A esquizofrenia é um transtorno mental complexo que afeta a forma como a pessoa pensa, sente e se comporta. Pode se manifestar por meio de sintomas positivos — como alucinações auditivas e delírios — e sintomas negativos — como retraimento social, diminuição da motivação e embotamento afetivo. O curso da doença é variável, e o tratamento adequado pode transformar significativamente a trajetória do paciente.
O diagnóstico da esquizofrenia exige cuidado e experiência clínica. É preciso diferenciar esse quadro de outras condições que podem apresentar sintomas semelhantes, como transtorno bipolar com sintomas psicóticos, psicoses induzidas por substâncias ou condições médicas gerais. Essa diferenciação é essencial para a escolha do tratamento correto e para evitar medicações desnecessárias.

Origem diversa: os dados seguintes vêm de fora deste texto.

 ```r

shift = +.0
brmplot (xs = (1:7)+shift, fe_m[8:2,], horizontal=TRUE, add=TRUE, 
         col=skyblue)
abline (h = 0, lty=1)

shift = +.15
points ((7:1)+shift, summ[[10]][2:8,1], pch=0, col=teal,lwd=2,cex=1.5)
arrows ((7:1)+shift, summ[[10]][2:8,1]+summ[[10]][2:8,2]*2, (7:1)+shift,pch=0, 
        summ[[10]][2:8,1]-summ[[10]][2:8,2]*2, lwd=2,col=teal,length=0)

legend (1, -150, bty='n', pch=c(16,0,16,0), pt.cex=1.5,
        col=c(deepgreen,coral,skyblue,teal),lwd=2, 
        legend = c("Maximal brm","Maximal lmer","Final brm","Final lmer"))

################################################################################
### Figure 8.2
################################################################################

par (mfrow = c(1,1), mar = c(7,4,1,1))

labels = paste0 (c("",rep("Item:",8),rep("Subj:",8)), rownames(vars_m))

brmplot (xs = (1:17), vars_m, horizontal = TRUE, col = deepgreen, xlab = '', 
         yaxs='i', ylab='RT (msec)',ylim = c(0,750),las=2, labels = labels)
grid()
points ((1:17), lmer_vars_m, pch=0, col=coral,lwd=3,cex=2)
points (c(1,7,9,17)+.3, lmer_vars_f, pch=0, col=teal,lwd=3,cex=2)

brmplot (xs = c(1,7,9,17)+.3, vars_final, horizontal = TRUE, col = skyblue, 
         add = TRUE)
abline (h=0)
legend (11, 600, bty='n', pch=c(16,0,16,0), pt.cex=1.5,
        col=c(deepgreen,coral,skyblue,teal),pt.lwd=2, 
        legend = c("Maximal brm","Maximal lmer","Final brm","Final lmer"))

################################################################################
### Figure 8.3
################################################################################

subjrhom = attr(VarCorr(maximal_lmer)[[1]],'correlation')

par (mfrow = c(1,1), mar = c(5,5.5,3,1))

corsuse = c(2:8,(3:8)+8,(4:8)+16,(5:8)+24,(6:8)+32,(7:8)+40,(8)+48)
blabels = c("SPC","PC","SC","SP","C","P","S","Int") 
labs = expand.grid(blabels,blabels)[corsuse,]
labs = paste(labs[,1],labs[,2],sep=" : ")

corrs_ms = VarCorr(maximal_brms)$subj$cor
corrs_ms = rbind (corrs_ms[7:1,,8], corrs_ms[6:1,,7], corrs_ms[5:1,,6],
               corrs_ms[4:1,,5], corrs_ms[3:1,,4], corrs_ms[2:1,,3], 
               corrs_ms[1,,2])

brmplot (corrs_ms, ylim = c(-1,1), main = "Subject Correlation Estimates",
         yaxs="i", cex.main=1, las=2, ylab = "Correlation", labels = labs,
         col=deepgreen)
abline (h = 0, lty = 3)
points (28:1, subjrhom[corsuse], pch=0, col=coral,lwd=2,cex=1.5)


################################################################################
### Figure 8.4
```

Como autor de capítulos sobre antipsicóticos e pesquisador na área, mantenho minha prática atualizada com as melhores evidências científicas disponíveis. O manejo farmacológico é individualizado, buscando o melhor equilíbrio entre eficácia e tolerabilidade, com atenção constante aos efeitos colaterais e à qualidade de vida do paciente.

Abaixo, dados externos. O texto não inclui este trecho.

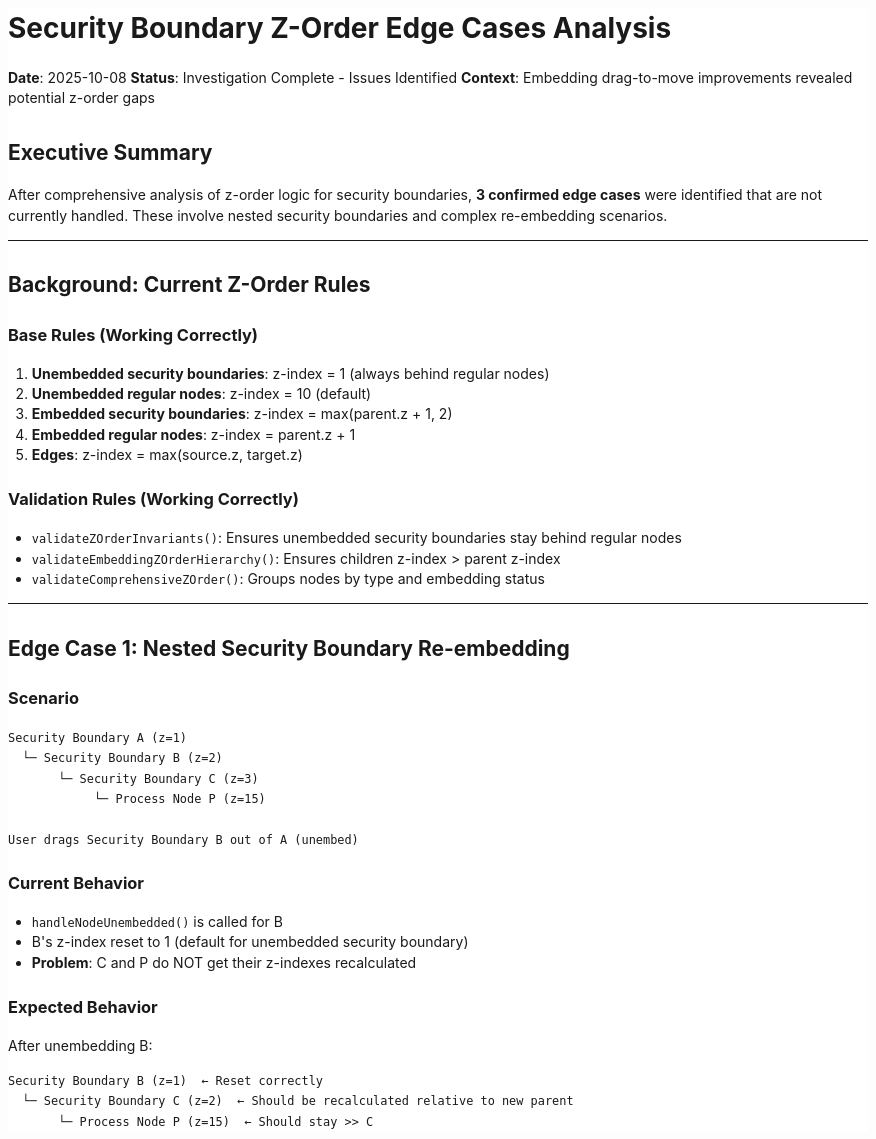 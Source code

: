 # Security Boundary Z-Order Edge Cases Analysis

**Date**: 2025-10-08
**Status**: Investigation Complete - Issues Identified
**Context**: Embedding drag-to-move improvements revealed potential z-order gaps

## Executive Summary

After comprehensive analysis of z-order logic for security boundaries, **3 confirmed edge cases** were identified that are not currently handled. These involve nested security boundaries and complex re-embedding scenarios.

---

## Background: Current Z-Order Rules

### Base Rules (Working Correctly)
1. **Unembedded security boundaries**: z-index = 1 (always behind regular nodes)
2. **Unembedded regular nodes**: z-index = 10 (default)
3. **Embedded security boundaries**: z-index = max(parent.z + 1, 2)
4. **Embedded regular nodes**: z-index = parent.z + 1
5. **Edges**: z-index = max(source.z, target.z)

### Validation Rules (Working Correctly)
- `validateZOrderInvariants()`: Ensures unembedded security boundaries stay behind regular nodes
- `validateEmbeddingZOrderHierarchy()`: Ensures children z-index > parent z-index
- `validateComprehensiveZOrder()`: Groups nodes by type and embedding status

---

## Edge Case 1: Nested Security Boundary Re-embedding

### Scenario
```
Security Boundary A (z=1)
  └─ Security Boundary B (z=2)
       └─ Security Boundary C (z=3)
            └─ Process Node P (z=15)

User drags Security Boundary B out of A (unembed)
```

### Current Behavior
- `handleNodeUnembedded()` is called for B
- B's z-index reset to 1 (default for unembedded security boundary)
- **Problem**: C and P do NOT get their z-indexes recalculated

### Expected Behavior
After unembedding B:
```
Security Boundary B (z=1)  ← Reset correctly
  └─ Security Boundary C (z=2)  ← Should be recalculated relative to new parent
       └─ Process Node P (z=15)  ← Should stay >> C
```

O acompanhamento longitudinal é parte central do meu trabalho. A esquizofrenia é uma condição crônica que demanda seguimento contínuo, ajustes terapêuticos ao longo do tempo e uma relação de confiança entre médico e paciente. Trabalho com foco na recuperação funcional — ajudando cada pessoa a retomar suas atividades, relações e projetos de vida dentro das suas possibilidades.